L’éclatement des bulles immobilière et boursière à la fin des années quatre-vingt a ouvert une ère de stagnation économique et d'endémiques déficits budgétaires au Japon. La dette publique s’est fortement accrue, triplant en deux dernières décennies pour atteindre aujourd’hui plus de 200 % du PIB. Le Japon se singularise toutefois par l’important stock d’actifs financiers dont il dispose [Bender et alii, 2012]. Lorsque l’on prend compte ce dernier, la dette publique nette représente actuellement près de 110 % de la production (cf. graphique 1).
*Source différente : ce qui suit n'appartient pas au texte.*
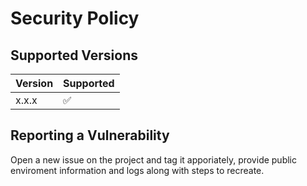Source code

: # Security Policy

## Supported Versions

| Version | Supported          |
| ------- | ------------------ |
| x.x.x   | :white_check_mark: |


## Reporting a Vulnerability

Open a new issue on the project and tag it apporiately, provide public enviroment information and logs along with steps to recreate.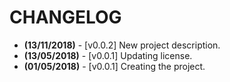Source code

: # CHANGELOG #

* **(13/11/2018)** - [v0.0.2] New project description.
* **(13/05/2018)** - [v0.0.1] Updating license.
* **(01/05/2018)** - [v0.0.1] Creating the project.
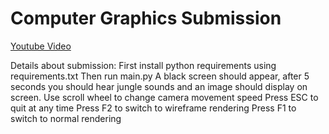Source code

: # Computer Graphics Submission

  
[Youtube Video](https://www.youtube.com/watch?v=KMMVIJdEdVE)

Details about submission:
First install python requirements using requirements.txt
Then run main.py
A black screen should appear, after 5 seconds you should hear jungle sounds and an image should display on screen.
Use scroll wheel to change camera movement speed
Press ESC to quit at any time
Press F2 to switch to wireframe rendering
Press F1 to switch to normal rendering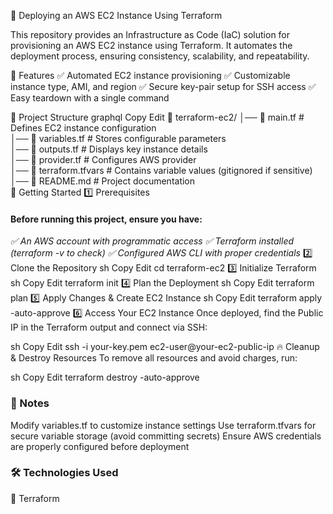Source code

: 🚀 Deploying an AWS EC2 Instance Using Terraform


This repository provides an Infrastructure as Code (IaC) solution for provisioning an AWS EC2 instance using Terraform. It automates the deployment process, ensuring consistency, scalability, and repeatability.

📌 Features
✅ Automated EC2 instance provisioning
✅ Customizable instance type, AMI, and region
✅ Secure key-pair setup for SSH access
✅ Easy teardown with a single command

📂 Project Structure
graphql
Copy
Edit
📁 terraform-ec2/
│── 📜 main.tf          # Defines EC2 instance configuration  
│── 📜 variables.tf     # Stores configurable parameters  
│── 📜 outputs.tf       # Displays key instance details  
│── 📜 provider.tf      # Configures AWS provider  
│── 📜 terraform.tfvars # Contains variable values (gitignored if sensitive)  
│── 📜 README.md        # Project documentation  
🚀 Getting Started
1️⃣ Prerequisites

#### Before running this project, ensure you have:

_✅ An AWS account with programmatic access_
_✅ Terraform installed (terraform -v to check)_
_✅ Configured AWS CLI with proper credentials_
2️⃣ Clone the Repository
sh
Copy
Edit
cd terraform-ec2
3️⃣ Initialize Terraform
sh
Copy
Edit
terraform init
4️⃣ Plan the Deployment
sh
Copy
Edit
terraform plan
5️⃣ Apply Changes & Create EC2 Instance
sh
Copy
Edit
terraform apply -auto-approve
6️⃣ Access Your EC2 Instance
Once deployed, find the Public IP in the Terraform output and connect via SSH:

sh
Copy
Edit
ssh -i your-key.pem ec2-user@your-ec2-public-ip
🔥 Cleanup & Destroy Resources
To remove all resources and avoid charges, run:

sh
Copy
Edit
terraform destroy -auto-approve
### 📌 Notes
Modify variables.tf to customize instance settings
Use terraform.tfvars for secure variable storage (avoid committing secrets)
Ensure AWS credentials are properly configured before deployment

### 🛠️ Technologies Used

🔹 Terraform
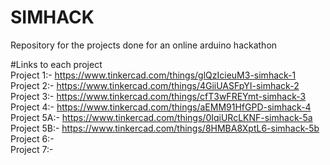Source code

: # SIMHACK
Repository for the projects done for an online arduino hackathon 

#Links to each project <br />
Project 1:- https://www.tinkercad.com/things/glQzIcieuM3-simhack-1 <br />
Project 2:- https://www.tinkercad.com/things/4GiiUASFpYI-simhack-2 <br />
Project 3:- https://www.tinkercad.com/things/cfT3wFREYmt-simhack-3 <br />
Project 4:- https://www.tinkercad.com/things/aEMM91HfGPD-simhack-4 <br />
Project 5A:- https://www.tinkercad.com/things/0IqiURcLKNF-simhack-5a <br />
Project 5B:- https://www.tinkercad.com/things/8HMBA8XptL6-simhack-5b <br />
Project 6:- <br />
Project 7:- <br />


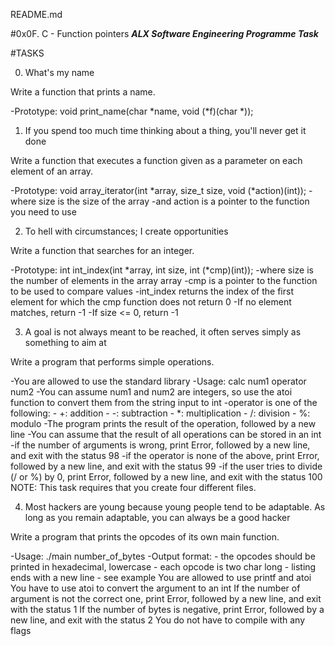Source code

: README.md

#0x0F. C - Function pointers
***ALX Software Engineering Programme Task***

#TASKS

0. What's my name

Write a function that prints a name.

-Prototype: void print_name(char *name, void (*f)(char *));

1. If you spend too much time thinking about a thing, you'll never get it done

Write a function that executes a function given as a parameter on each element of an array.

-Prototype: void array_iterator(int *array, size_t size, void (*action)(int));
-where size is the size of the array
-and action is a pointer to the function you need to use

2. To hell with circumstances; I create opportunities

Write a function that searches for an integer.

-Prototype: int int_index(int *array, int size, int (*cmp)(int));
-where size is the number of elements in the array array
-cmp is a pointer to the function to be used to compare values
-int_index returns the index of the first element for which the cmp function does not return 0
-If no element matches, return -1
-If size <= 0, return -1


3. A goal is not always meant to be reached, it often serves simply as something to aim at

Write a program that performs simple operations.

-You are allowed to use the standard library
-Usage: calc num1 operator num2
-You can assume num1 and num2 are integers, so use the atoi function to convert them from the string input to int
-operator is one of the following:
	- +: addition
	- -: subtraction
	- *: multiplication
	- /: division
	- %: modulo
-The program prints the result of the operation, followed by a new line
-You can assume that the result of all operations can be stored in an int
-if the number of arguments is wrong, print Error, followed by a new line, and exit with the status 98
-if the operator is none of the above, print Error, followed by a new line, and exit with the status 99
-if the user tries to divide (/ or %) by 0, print Error, followed by a new line, and exit with the status 100
NOTE: This task requires that you create four different files.

4. Most hackers are young because young people tend to be adaptable. As long as you remain adaptable, you can always be a good hacker

Write a program that prints the opcodes of its own main function.

-Usage: ./main number_of_bytes
-Output format:
	- the opcodes should be printed in hexadecimal, lowercase
	- each opcode is two char long
	- listing ends with a new line
	- see example
You are allowed to use printf and atoi
You have to use atoi to convert the argument to an int
If the number of argument is not the correct one, print Error, followed by a new line, and exit with the status 1
If the number of bytes is negative, print Error, followed by a new line, and exit with the status 2
You do not have to compile with any flags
Malgré ce ratio, les taux d’intérêt sur la dette publique japonaise se maintiennent à de faibles niveaux. D’une part, la déflation persistante contribue à stabiliser les rendements obligataires. D’autre part, plus de 90 % de la dette publique est détenue par les résidents et ceux-ci s’attendent pour l’heure à ce que la dette publique se maintienne à une trajectoire soutenable. Une forte accélération de la croissance contribuerait à stabiliser l’endettement public, mais celle-ci paraît peu probable. D'après Selo Imrohoroglu et Nao Sudo (2011), il faudrait que la croissance de la productivité globale des facteurs s’établisse à 6 % pendant au moins une décennie pour équilibrer les finances publiques, or le Japon n’a pas connu une telle performance au cours des 35 dernières années. 

GRAPHIQUE 1 Ratio dette publique nette sur RNB (en %)

japon-ratio-dette-publique-nette-RNB-hansen-2013.png

source : Hansen et Imrohoroglu (2013)

A long terme, l’économie nipponne fait en outre face à des dynamiques démographiques nuisibles à l'activité et aux finances publiques. Avec le vieillissement de la population japonaise, les dépenses de santé et les allocations retraite vont continuer à s’accroître, au moins durant les quatre prochaines décennies. Or, non seulement le vieillissement démographique alourdit les dépenses publiques, mais il affecte également les prélèvements obligatoires en réduisant la contribution des actifs et en dégradant les gains de productivité, donc la croissance potentielle.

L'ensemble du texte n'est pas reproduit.